**Action item:**
Please reproduce the entries that follow without a single difference.

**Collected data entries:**
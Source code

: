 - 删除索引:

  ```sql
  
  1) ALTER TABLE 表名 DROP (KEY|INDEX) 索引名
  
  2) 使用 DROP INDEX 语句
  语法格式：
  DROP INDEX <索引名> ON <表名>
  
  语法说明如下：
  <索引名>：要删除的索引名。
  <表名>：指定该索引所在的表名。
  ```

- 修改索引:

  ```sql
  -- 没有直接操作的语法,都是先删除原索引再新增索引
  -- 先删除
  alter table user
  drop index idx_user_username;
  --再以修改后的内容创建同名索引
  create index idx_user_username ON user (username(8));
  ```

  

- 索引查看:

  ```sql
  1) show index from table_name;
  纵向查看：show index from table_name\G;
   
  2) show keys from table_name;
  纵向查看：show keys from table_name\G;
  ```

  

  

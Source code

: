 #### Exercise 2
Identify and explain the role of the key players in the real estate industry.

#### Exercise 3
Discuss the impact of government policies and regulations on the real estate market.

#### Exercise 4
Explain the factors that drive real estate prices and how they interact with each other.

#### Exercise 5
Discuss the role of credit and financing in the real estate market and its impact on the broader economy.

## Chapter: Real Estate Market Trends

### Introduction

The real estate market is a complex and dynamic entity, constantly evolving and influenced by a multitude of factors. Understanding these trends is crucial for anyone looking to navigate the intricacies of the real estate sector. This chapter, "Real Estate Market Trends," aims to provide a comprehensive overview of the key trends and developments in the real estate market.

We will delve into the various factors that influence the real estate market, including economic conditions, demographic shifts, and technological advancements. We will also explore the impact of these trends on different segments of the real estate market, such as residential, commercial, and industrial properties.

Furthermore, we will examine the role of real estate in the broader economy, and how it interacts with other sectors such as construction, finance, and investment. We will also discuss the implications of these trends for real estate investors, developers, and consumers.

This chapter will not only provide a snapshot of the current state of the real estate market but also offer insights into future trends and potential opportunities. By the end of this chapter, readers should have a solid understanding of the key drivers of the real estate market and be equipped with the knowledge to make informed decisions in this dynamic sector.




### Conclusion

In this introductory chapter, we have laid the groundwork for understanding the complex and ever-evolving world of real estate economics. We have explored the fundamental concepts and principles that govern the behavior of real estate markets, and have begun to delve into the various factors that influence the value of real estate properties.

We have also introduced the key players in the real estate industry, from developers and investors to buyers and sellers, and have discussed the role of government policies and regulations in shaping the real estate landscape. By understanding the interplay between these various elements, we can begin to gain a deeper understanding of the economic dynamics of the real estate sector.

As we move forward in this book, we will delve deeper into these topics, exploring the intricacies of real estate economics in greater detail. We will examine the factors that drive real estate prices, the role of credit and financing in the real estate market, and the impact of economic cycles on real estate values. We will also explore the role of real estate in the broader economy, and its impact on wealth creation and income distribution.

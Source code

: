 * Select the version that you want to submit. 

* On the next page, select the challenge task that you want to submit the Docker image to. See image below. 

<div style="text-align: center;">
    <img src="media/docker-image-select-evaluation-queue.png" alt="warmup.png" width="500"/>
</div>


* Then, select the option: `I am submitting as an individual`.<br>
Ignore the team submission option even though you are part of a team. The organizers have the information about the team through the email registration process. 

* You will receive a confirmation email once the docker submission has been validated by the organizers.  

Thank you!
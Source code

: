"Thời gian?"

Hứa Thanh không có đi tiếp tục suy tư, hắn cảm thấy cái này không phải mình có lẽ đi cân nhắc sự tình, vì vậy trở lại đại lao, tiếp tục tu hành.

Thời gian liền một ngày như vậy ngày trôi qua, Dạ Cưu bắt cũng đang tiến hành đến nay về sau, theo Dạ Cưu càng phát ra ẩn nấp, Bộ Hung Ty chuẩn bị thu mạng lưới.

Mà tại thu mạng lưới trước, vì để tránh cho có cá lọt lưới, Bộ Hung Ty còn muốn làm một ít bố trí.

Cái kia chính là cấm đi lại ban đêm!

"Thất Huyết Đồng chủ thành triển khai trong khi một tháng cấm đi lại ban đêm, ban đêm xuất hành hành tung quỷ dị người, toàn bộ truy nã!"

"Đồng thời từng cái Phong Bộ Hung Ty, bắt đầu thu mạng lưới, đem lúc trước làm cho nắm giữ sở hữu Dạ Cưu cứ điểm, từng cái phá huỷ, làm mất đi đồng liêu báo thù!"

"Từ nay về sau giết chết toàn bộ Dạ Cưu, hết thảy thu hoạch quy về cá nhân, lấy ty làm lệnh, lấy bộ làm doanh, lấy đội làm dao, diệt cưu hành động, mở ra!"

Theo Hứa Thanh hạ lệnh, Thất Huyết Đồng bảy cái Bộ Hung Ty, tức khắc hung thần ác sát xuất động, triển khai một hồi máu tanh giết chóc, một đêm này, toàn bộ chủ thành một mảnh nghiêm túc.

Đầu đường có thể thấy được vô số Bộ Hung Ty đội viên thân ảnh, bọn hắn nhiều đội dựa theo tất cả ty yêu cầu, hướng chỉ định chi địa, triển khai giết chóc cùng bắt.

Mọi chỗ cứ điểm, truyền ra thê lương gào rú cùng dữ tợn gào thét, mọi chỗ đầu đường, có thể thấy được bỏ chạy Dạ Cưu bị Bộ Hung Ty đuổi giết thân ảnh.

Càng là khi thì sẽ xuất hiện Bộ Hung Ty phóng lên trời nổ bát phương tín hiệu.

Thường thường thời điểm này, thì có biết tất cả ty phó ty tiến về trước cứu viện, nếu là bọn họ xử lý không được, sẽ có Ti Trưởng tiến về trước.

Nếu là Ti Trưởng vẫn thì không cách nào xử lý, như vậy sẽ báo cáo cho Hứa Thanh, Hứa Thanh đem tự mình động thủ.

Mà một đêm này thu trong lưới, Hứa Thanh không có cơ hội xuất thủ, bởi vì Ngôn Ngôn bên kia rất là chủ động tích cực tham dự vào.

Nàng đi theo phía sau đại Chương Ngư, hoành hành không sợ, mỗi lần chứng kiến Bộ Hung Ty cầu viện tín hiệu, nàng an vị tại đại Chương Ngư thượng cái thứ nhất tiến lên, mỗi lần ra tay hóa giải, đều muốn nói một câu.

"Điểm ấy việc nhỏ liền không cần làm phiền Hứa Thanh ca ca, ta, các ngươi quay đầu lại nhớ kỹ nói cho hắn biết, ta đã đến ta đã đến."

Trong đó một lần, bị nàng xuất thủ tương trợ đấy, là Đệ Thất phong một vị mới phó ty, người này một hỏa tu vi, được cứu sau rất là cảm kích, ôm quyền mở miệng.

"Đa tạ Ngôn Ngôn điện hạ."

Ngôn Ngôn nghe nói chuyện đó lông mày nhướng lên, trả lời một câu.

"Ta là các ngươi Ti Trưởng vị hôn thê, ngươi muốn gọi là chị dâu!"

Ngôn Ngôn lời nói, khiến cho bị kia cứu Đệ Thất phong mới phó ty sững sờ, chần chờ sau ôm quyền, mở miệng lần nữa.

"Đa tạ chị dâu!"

**Answer for this exercise:**
Source code

: - 删除索引:

  ```sql
  
  1) ALTER TABLE 表名 DROP (KEY|INDEX) 索引名
  
  2) 使用 DROP INDEX 语句
  语法格式：
  DROP INDEX <索引名> ON <表名>
  
  语法说明如下：
  <索引名>：要删除的索引名。
  <表名>：指定该索引所在的表名。
  ```

- 修改索引:

  ```sql
  -- 没有直接操作的语法,都是先删除原索引再新增索引
  -- 先删除
  alter table user
  drop index idx_user_username;
  --再以修改后的内容创建同名索引
  create index idx_user_username ON user (username(8));
  ```

  

- 索引查看:

  ```sql
  1) show index from table_name;
  纵向查看：show index from table_name\G;
   
  2) show keys from table_name;
  纵向查看：show keys from table_name\G;
  ```

  

  

Source code

: #### Exercise 2
Identify and explain the role of the key players in the real estate industry.

#### Exercise 3
Discuss the impact of government policies and regulations on the real estate market.

#### Exercise 4
Explain the factors that drive real estate prices and how they interact with each other.

#### Exercise 5
Discuss the role of credit and financing in the real estate market and its impact on the broader economy.

## Chapter: Real Estate Market Trends

### Introduction

The real estate market is a complex and dynamic entity, constantly evolving and influenced by a multitude of factors. Understanding these trends is crucial for anyone looking to navigate the intricacies of the real estate sector. This chapter, "Real Estate Market Trends," aims to provide a comprehensive overview of the key trends and developments in the real estate market.

We will delve into the various factors that influence the real estate market, including economic conditions, demographic shifts, and technological advancements. We will also explore the impact of these trends on different segments of the real estate market, such as residential, commercial, and industrial properties.

Furthermore, we will examine the role of real estate in the broader economy, and how it interacts with other sectors such as construction, finance, and investment. We will also discuss the implications of these trends for real estate investors, developers, and consumers.

This chapter will not only provide a snapshot of the current state of the real estate market but also offer insights into future trends and potential opportunities. By the end of this chapter, readers should have a solid understanding of the key drivers of the real estate market and be equipped with the knowledge to make informed decisions in this dynamic sector.




### Conclusion

In this introductory chapter, we have laid the groundwork for understanding the complex and ever-evolving world of real estate economics. We have explored the fundamental concepts and principles that govern the behavior of real estate markets, and have begun to delve into the various factors that influence the value of real estate properties.

We have also introduced the key players in the real estate industry, from developers and investors to buyers and sellers, and have discussed the role of government policies and regulations in shaping the real estate landscape. By understanding the interplay between these various elements, we can begin to gain a deeper understanding of the economic dynamics of the real estate sector.

As we move forward in this book, we will delve deeper into these topics, exploring the intricacies of real estate economics in greater detail. We will examine the factors that drive real estate prices, the role of credit and financing in the real estate market, and the impact of economic cycles on real estate values. We will also explore the role of real estate in the broader economy, and its impact on wealth creation and income distribution.

Source code

: * Select the version that you want to submit. 

* On the next page, select the challenge task that you want to submit the Docker image to. See image below. 

<div style="text-align: center;">
    <img src="media/docker-image-select-evaluation-queue.png" alt="warmup.png" width="500"/>
</div>


* Then, select the option: `I am submitting as an individual`.<br>
Ignore the team submission option even though you are part of a team. The organizers have the information about the team through the email registration process. 

* You will receive a confirmation email once the docker submission has been validated by the organizers.  

Thank you!
Source code

:"Thời gian?"

Hứa Thanh không có đi tiếp tục suy tư, hắn cảm thấy cái này không phải mình có lẽ đi cân nhắc sự tình, vì vậy trở lại đại lao, tiếp tục tu hành.

Thời gian liền một ngày như vậy ngày trôi qua, Dạ Cưu bắt cũng đang tiến hành đến nay về sau, theo Dạ Cưu càng phát ra ẩn nấp, Bộ Hung Ty chuẩn bị thu mạng lưới.

Mà tại thu mạng lưới trước, vì để tránh cho có cá lọt lưới, Bộ Hung Ty còn muốn làm một ít bố trí.

Cái kia chính là cấm đi lại ban đêm!

"Thất Huyết Đồng chủ thành triển khai trong khi một tháng cấm đi lại ban đêm, ban đêm xuất hành hành tung quỷ dị người, toàn bộ truy nã!"

"Đồng thời từng cái Phong Bộ Hung Ty, bắt đầu thu mạng lưới, đem lúc trước làm cho nắm giữ sở hữu Dạ Cưu cứ điểm, từng cái phá huỷ, làm mất đi đồng liêu báo thù!"

"Từ nay về sau giết chết toàn bộ Dạ Cưu, hết thảy thu hoạch quy về cá nhân, lấy ty làm lệnh, lấy bộ làm doanh, lấy đội làm dao, diệt cưu hành động, mở ra!"

Theo Hứa Thanh hạ lệnh, Thất Huyết Đồng bảy cái Bộ Hung Ty, tức khắc hung thần ác sát xuất động, triển khai một hồi máu tanh giết chóc, một đêm này, toàn bộ chủ thành một mảnh nghiêm túc.

Đầu đường có thể thấy được vô số Bộ Hung Ty đội viên thân ảnh, bọn hắn nhiều đội dựa theo tất cả ty yêu cầu, hướng chỉ định chi địa, triển khai giết chóc cùng bắt.

Mọi chỗ cứ điểm, truyền ra thê lương gào rú cùng dữ tợn gào thét, mọi chỗ đầu đường, có thể thấy được bỏ chạy Dạ Cưu bị Bộ Hung Ty đuổi giết thân ảnh.

Càng là khi thì sẽ xuất hiện Bộ Hung Ty phóng lên trời nổ bát phương tín hiệu.

Thường thường thời điểm này, thì có biết tất cả ty phó ty tiến về trước cứu viện, nếu là bọn họ xử lý không được, sẽ có Ti Trưởng tiến về trước.

Nếu là Ti Trưởng vẫn thì không cách nào xử lý, như vậy sẽ báo cáo cho Hứa Thanh, Hứa Thanh đem tự mình động thủ.

Mà một đêm này thu trong lưới, Hứa Thanh không có cơ hội xuất thủ, bởi vì Ngôn Ngôn bên kia rất là chủ động tích cực tham dự vào.

Nàng đi theo phía sau đại Chương Ngư, hoành hành không sợ, mỗi lần chứng kiến Bộ Hung Ty cầu viện tín hiệu, nàng an vị tại đại Chương Ngư thượng cái thứ nhất tiến lên, mỗi lần ra tay hóa giải, đều muốn nói một câu.

"Điểm ấy việc nhỏ liền không cần làm phiền Hứa Thanh ca ca, ta, các ngươi quay đầu lại nhớ kỹ nói cho hắn biết, ta đã đến ta đã đến."

Trong đó một lần, bị nàng xuất thủ tương trợ đấy, là Đệ Thất phong một vị mới phó ty, người này một hỏa tu vi, được cứu sau rất là cảm kích, ôm quyền mở miệng.

"Đa tạ Ngôn Ngôn điện hạ."

Ngôn Ngôn nghe nói chuyện đó lông mày nhướng lên, trả lời một câu.

"Ta là các ngươi Ti Trưởng vị hôn thê, ngươi muốn gọi là chị dâu!"

Ngôn Ngôn lời nói, khiến cho bị kia cứu Đệ Thất phong mới phó ty sững sờ, chần chờ sau ôm quyền, mở miệng lần nữa.

"Đa tạ chị dâu!"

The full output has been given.